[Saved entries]
= = =

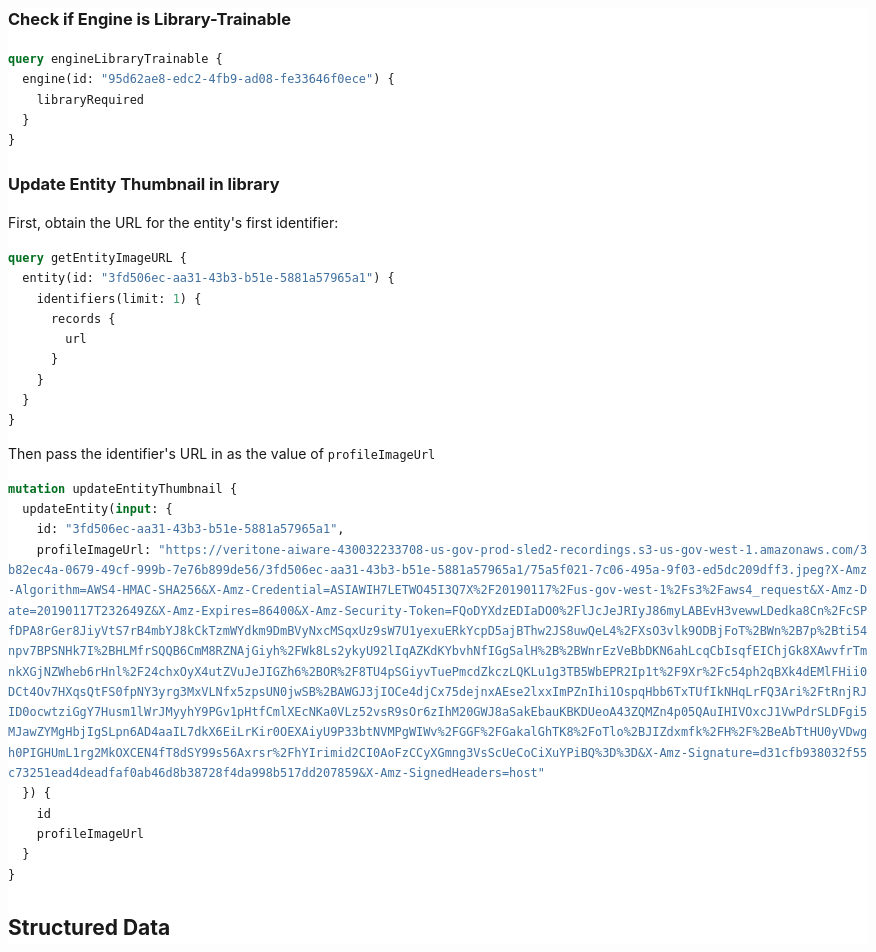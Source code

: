 ### Check if Engine is Library-Trainable

```graphql
query engineLibraryTrainable {
  engine(id: "95d62ae8-edc2-4fb9-ad08-fe33646f0ece") {
    libraryRequired
  }
}
```

### Update Entity Thumbnail in library

First, obtain the URL for the entity's first identifier:

```graphql
query getEntityImageURL {
  entity(id: "3fd506ec-aa31-43b3-b51e-5881a57965a1") {
    identifiers(limit: 1) {
      records {
        url
      }
    }
  }
}
```

Then pass the identifier's URL in as the value of `profileImageUrl`

```graphql
mutation updateEntityThumbnail {
  updateEntity(input: {
    id: "3fd506ec-aa31-43b3-b51e-5881a57965a1",
    profileImageUrl: "https://veritone-aiware-430032233708-us-gov-prod-sled2-recordings.s3-us-gov-west-1.amazonaws.com/3b82ec4a-0679-49cf-999b-7e76b899de56/3fd506ec-aa31-43b3-b51e-5881a57965a1/75a5f021-7c06-495a-9f03-ed5dc209dff3.jpeg?X-Amz-Algorithm=AWS4-HMAC-SHA256&X-Amz-Credential=ASIAWIH7LETWO45I3Q7X%2F20190117%2Fus-gov-west-1%2Fs3%2Faws4_request&X-Amz-Date=20190117T232649Z&X-Amz-Expires=86400&X-Amz-Security-Token=FQoDYXdzEDIaDO0%2FlJcJeJRIyJ86myLABEvH3vewwLDedka8Cn%2FcSPfDPA8rGer8JiyVtS7rB4mbYJ8kCkTzmWYdkm9DmBVyNxcMSqxUz9sW7U1yexuERkYcpD5ajBThw2JS8uwQeL4%2FXsO3vlk9ODBjFoT%2BWn%2B7p%2Bti54npv7BPSNHk7I%2BHLMfrSQQB6CmM8RZNAjGiyh%2FWk8Ls2ykyU92lIqAZKdKYbvhNfIGgSalH%2B%2BWnrEzVeBbDKN6ahLcqCbIsqfEIChjGk8XAwvfrTmnkXGjNZWheb6rHnl%2F24chxOyX4utZVuJeJIGZh6%2BOR%2F8TU4pSGiyvTuePmcdZkczLQKLu1g3TB5WbEPR2Ip1t%2F9Xr%2Fc54ph2qBXk4dEMlFHii0DCt4Ov7HXqsQtFS0fpNY3yrg3MxVLNfx5zpsUN0jwSB%2BAWGJ3jIOCe4djCx75dejnxAEse2lxxImPZnIhi1OspqHbb6TxTUfIkNHqLrFQ3Ari%2FtRnjRJID0ocwtziGgY7Husm1lWrJMyyhY9PGv1pHtfCmlXEcNKa0VLz52vsR9sOr6zIhM20GWJ8aSakEbauKBKDUeoA43ZQMZn4p05QAuIHIVOxcJ1VwPdrSLDFgi5MJawZYMgHbjIgSLpn6AD4aaIL7dkX6EiLrKir0OEXAiyU9P33btNVMPgWIWv%2FGGF%2FGakalGhTK8%2FoTlo%2BJIZdxmfk%2FH%2F%2BeAbTtHU0yVDwgh0PIGHUmL1rg2MkOXCEN4fT8dSY99s56Axrsr%2FhYIrimid2CI0AoFzCCyXGmng3VsScUeCoCiXuYPiBQ%3D%3D&X-Amz-Signature=d31cfb938032f55c73251ead4deadfaf0ab46d8b38728f4da998b517dd207859&X-Amz-SignedHeaders=host"
  }) {
    id
    profileImageUrl
  }
}
```

## Structured Data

= = =

(What to produce) Only a number is wanted here: how many lines in the data above include the string "query"?

(Written answer) 2